A questo proposito, va detto che chi accede a una stanza pubblica è inizialmente in muto, può solo ascoltare. Per sbloccare il microfono e intervenire deve effettuare una richiesta alzando la mano. Sarà il moderatore a concendergli il diritto di parola. Lo stesso moderatore potrà inoltre invitare altri utenti a parlare e impostare il numero massimo di oratori.
Le conversazioni all’interno di una room possono durare anche molte ore (non c’è limite di durata) ma è possibile in qualsiasi momento lasciare la stanza (esiste un apposito tasto Leave quietly) ed eventualmente rientrarci in un secondo momento. Le stanze scompaiono dopo la fine dell’evento.
«Il nostro scopo era costruire un’esperienza social che venisse percepita come più umana, dove invece di postare ci si riunisce con altre persone per parlare» hanno spiegato qualche giorno fa i fondatori di Clubhouse, Paul Davison e Rohan Seth, sul blog del social network. «Volevamo creare uno spazio tale per cui quando chiudi la app ti senti meglio di quando l’hai aperta, perché ti ha permesso di approfondire un’amicizia, incontrare persone nuove e imparare qualcosa». Le conversazioni non sono registrate sull’app, né possono essere condivise tra gli utenti o scaricate, se non con strumenti esterni che vanno contro l’idea alla base del social.
Valutata 100 milioni di dollari già quando aveva soltanto 1.500 utenti, adesso che ha raggiunto i due milioni di utenti attivi ogni settimana la valutazione ha raggiunto un miliardo di dollari.
Tra gli aspetti da esaminare ancora c’è quello della moderazione, che ha già creato problemi e sollevato parecchie critiche negli Stati Uniti, dove i fondatori sono stati accusati di aver sottovalutato il problema e di non aver impostato una chiara politica di moderazione. Politica tanto più necessaria in un social audio, in cui è estremamente difficile avere prove di eventuali comportamenti molesti o illegali e in cui il fatto che tutto avvenga in presa diretta rende anche più difficile intervenire.
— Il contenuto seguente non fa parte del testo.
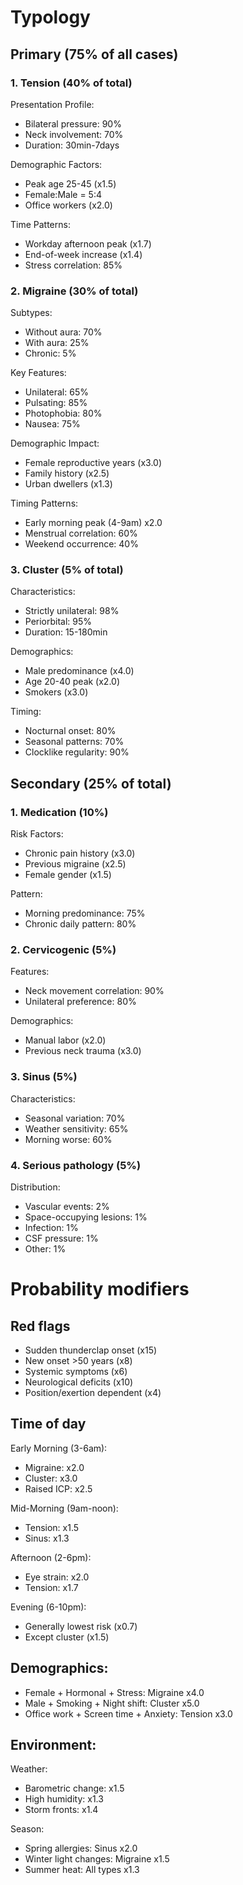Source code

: # Typology

## Primary (75% of all cases)

### 1. Tension (40% of total)

Presentation Profile:
- Bilateral pressure: 90%
- Neck involvement: 70%
- Duration: 30min-7days

Demographic Factors:
- Peak age 25-45 (x1.5)
- Female:Male = 5:4
- Office workers (x2.0)

Time Patterns:
- Workday afternoon peak (x1.7)
- End-of-week increase (x1.4)
- Stress correlation: 85%

### 2. Migraine (30% of total)

Subtypes:
- Without aura: 70%
- With aura: 25%
- Chronic: 5%

Key Features:
- Unilateral: 65%
- Pulsating: 85%
- Photophobia: 80%
- Nausea: 75%

Demographic Impact:
- Female reproductive years (x3.0)
- Family history (x2.5)
- Urban dwellers (x1.3)

Timing Patterns:
- Early morning peak (4-9am) x2.0
- Menstrual correlation: 60%
- Weekend occurrence: 40%

### 3. Cluster (5% of total)

Characteristics:
- Strictly unilateral: 98%
- Periorbital: 95%
- Duration: 15-180min

Demographics:
- Male predominance (x4.0)
- Age 20-40 peak (x2.0)
- Smokers (x3.0)

Timing:
- Nocturnal onset: 80%
- Seasonal patterns: 70%
- Clocklike regularity: 90%

## Secondary (25% of total)

### 1. Medication (10%)

Risk Factors:
- Chronic pain history (x3.0)
- Previous migraine (x2.5)
- Female gender (x1.5)

Pattern:
- Morning predominance: 75%
- Chronic daily pattern: 80%

### 2. Cervicogenic (5%)

Features:
- Neck movement correlation: 90%
- Unilateral preference: 80%

Demographics:
- Manual labor (x2.0)
- Previous neck trauma (x3.0)

### 3. Sinus (5%)

Characteristics:
- Seasonal variation: 70%
- Weather sensitivity: 65%
- Morning worse: 60%

### 4. Serious pathology (5%)

Distribution:
- Vascular events: 2%
- Space-occupying lesions: 1%
- Infection: 1%
- CSF pressure: 1%
- Other: 1%

# Probability modifiers

## Red flags

- Sudden thunderclap onset (x15)
- New onset >50 years (x8)
- Systemic symptoms (x6)
- Neurological deficits (x10)
- Position/exertion dependent (x4)

## Time of day

Early Morning (3-6am):
- Migraine: x2.0
- Cluster: x3.0
- Raised ICP: x2.5

Mid-Morning (9am-noon):
- Tension: x1.5
- Sinus: x1.3

Afternoon (2-6pm):
- Eye strain: x2.0
- Tension: x1.7

Evening (6-10pm):
- Generally lowest risk (x0.7)
- Except cluster (x1.5)

## Demographics:

- Female + Hormonal + Stress: Migraine x4.0
- Male + Smoking + Night shift: Cluster x5.0
- Office work + Screen time + Anxiety: Tension x3.0

## Environment:

Weather:
- Barometric change: x1.5
- High humidity: x1.3
- Storm fronts: x1.4

Season:
- Spring allergies: Sinus x2.0
- Winter light changes: Migraine x1.5
- Summer heat: All types x1.3

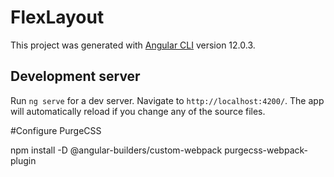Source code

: # FlexLayout

This project was generated with [Angular CLI](https://github.com/angular/angular-cli) version 12.0.3.

## Development server

Run `ng serve` for a dev server. Navigate to `http://localhost:4200/`. The app will automatically reload if you change any of the source files.

#Configure PurgeCSS

npm install -D @angular-builders/custom-webpack purgecss-webpack-plugin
Prima di aprire al mondo intero – anche se la sensazione è che stia già di fatto avvenendo – la comunità di Clubhouse dovrà risolvere questi problemi e probabilmente fornire sempre più potere ai moderatori esperti (una nuova professione?). Solo il tempo ci dirà se Clubhouse sarà una sorta di social network di conversazioni stimolanti sui temi più vari o diventerà – nella più classica dinamica social – un regno di pseudo-guru dove tutti si parlano addosso fingendosi esperti di qualcosa. Per il momento, però, sembra davvero di essere di fronte a qualcosa di nuovo e dalle potenzialità inesplorate.